Copy, from the data below, every line that has "images" in it.

--- Data listing Enclosed Below ---

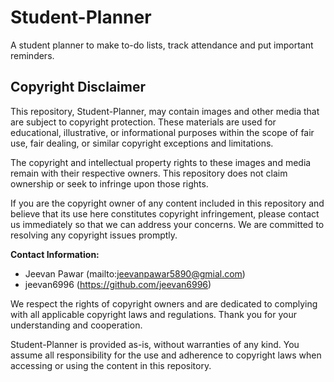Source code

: # Student-Planner
A student planner to make to-do lists, track attendance and put important reminders.

## Copyright Disclaimer

This repository, Student-Planner, may contain images and other media that are subject to copyright protection. These materials are used for educational, illustrative, or informational purposes within the scope of fair use, fair dealing, or similar copyright exceptions and limitations.

The copyright and intellectual property rights to these images and media remain with their respective owners. This repository does not claim ownership or seek to infringe upon those rights.

If you are the copyright owner of any content included in this repository and believe that its use here constitutes copyright infringement, please contact us immediately so that we can address your concerns. We are committed to resolving any copyright issues promptly.

**Contact Information:**
- Jeevan Pawar (mailto:jeevanpawar5890@gmial.com)
- jeevan6996 (https://github.com/jeevan6996)

We respect the rights of copyright owners and are dedicated to complying with all applicable copyright laws and regulations. Thank you for your understanding and cooperation.

Student-Planner is provided as-is, without warranties of any kind. You assume all responsibility for the use and adherence to copyright laws when accessing or using the content in this repository.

--- End of Enclosed Data listing ---

▶ **Answer to the problem**
This repository, Student-Planner, may contain images and other media that are subject to copyright protection. These materials are used for educational, illustrative, or informational purposes within the scope of fair use, fair dealing, or similar copyright exceptions and limitations.
The copyright and intellectual property rights to these images and media remain with their respective owners. This repository does not claim ownership or seek to infringe upon those rights.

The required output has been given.